Princeton University Library’s collection of 1920s French silence movies for Pathé home movie projectors are primarily black and white. A select few have been hand colored using stencils, also called pochoir coloring. A good example is this documentary about the beach at Trouville. https://rbsc.princeton.edu/pathebaby/node/2472
Trouville, the queen of beaches. The beach of Trouville, with fine and uniform sand, is overlooked by a large terrace on which stands a casino. In the mirror-like puddles left by the tide, fisherwomen find an abundance of shrimp and sadeels. The bathers who go in at all hours offer a lively and joyful spectacle. “The Planks” are the summer boulevards of Paris. On the coast are pretty Norman chalets with braced windows surrounded by greenery. Romantic villas half buried in ivy. Flower beds are acclaimed by the residents to laugh. Mossy, dilapidated, century-old trees dominated by the heavy foliage at their summits. The little church of Criqueboeuf, buried under ivy, stands next to a flowery pond of water lilies. The calvary which stands against the beach uncovers an immense horizon. The Port of Trouville is situated at the mouth of the Touques and the Seine. Sometimes the delightful scenery is transformed and the furious ocean mounts and attacks the works of men that curb its flow. The end. Composition by Melle. G. Jousset.

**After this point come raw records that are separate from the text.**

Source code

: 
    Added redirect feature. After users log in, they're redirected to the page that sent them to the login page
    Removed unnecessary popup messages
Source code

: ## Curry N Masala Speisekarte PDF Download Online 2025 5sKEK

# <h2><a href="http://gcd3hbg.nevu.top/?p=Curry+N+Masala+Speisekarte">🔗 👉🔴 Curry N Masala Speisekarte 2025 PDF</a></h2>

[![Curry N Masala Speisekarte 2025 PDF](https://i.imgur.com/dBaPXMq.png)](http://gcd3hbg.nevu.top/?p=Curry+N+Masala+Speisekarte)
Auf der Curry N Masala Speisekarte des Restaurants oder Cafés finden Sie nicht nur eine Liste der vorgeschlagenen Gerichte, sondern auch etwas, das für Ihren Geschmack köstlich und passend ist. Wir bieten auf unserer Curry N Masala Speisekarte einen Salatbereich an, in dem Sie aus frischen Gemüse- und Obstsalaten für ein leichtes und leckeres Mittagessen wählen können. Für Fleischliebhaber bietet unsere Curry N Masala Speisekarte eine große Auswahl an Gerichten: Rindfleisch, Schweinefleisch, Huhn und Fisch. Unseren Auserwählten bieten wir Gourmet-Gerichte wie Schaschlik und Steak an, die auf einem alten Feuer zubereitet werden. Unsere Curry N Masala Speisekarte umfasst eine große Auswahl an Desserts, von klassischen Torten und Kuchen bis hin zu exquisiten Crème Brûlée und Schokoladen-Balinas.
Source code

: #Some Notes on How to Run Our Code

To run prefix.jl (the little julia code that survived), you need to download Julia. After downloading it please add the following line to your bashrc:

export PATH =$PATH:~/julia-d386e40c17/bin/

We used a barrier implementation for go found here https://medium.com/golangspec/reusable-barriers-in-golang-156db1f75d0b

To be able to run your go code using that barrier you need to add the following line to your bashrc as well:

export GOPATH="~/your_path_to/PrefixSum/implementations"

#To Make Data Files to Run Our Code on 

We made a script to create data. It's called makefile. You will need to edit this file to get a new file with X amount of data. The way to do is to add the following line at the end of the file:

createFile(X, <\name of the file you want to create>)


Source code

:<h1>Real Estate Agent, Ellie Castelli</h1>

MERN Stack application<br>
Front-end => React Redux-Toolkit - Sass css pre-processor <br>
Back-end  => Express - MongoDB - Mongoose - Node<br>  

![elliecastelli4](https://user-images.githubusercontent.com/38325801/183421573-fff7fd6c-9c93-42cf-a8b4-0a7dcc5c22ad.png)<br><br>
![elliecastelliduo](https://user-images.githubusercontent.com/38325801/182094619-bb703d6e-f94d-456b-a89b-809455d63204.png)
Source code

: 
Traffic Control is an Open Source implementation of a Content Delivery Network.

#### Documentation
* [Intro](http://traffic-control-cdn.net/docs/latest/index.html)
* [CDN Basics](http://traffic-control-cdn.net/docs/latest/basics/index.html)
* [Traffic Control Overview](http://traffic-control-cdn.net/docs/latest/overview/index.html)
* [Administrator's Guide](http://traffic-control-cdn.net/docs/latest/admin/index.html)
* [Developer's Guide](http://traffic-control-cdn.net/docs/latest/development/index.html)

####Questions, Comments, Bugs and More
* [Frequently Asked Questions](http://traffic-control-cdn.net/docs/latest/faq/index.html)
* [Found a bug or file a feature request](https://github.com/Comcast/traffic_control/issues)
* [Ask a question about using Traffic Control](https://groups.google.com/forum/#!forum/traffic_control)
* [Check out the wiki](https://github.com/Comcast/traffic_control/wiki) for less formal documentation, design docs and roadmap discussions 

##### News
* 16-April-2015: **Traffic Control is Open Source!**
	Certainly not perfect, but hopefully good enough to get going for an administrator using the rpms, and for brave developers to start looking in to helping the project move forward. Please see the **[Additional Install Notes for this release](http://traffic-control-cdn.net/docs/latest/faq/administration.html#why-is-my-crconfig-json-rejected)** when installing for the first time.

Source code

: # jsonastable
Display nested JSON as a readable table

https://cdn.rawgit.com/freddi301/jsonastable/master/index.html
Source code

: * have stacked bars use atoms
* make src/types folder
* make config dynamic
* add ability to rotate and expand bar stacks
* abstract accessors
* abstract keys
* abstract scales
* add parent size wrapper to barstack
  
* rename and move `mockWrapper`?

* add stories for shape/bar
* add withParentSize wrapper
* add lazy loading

The Princeton University Art Museum owns a beautiful oil painting of the beach at Trouville painted eighty years earlier by Eugène Boudin (1824–1898). Here is their description:
Eugène Boudin (1824–1898), The Beach at Trouville, 1865. Oil on canvas. Gift of the Estate of Laurence Hutton. y1950-65. Boudin took Claude Monet under his wing in the 1850s, when the aspiring artist was still in his teens. Monet came to embrace the older painter’s primary artistic concerns, which included a fascination with the transience of visual sensation and the effects of light and weather on the landscape. He also taught the young man to value everyday scenes of French life and leisure. Boudin was among the first artists to capture in oils that novel, yet prosaic, nineteenth-century pastime, the beach vacation. Such excursions were made possible by the new railway lines, which first reached the northern coast of France, where this scene was painted, in the late 1840s.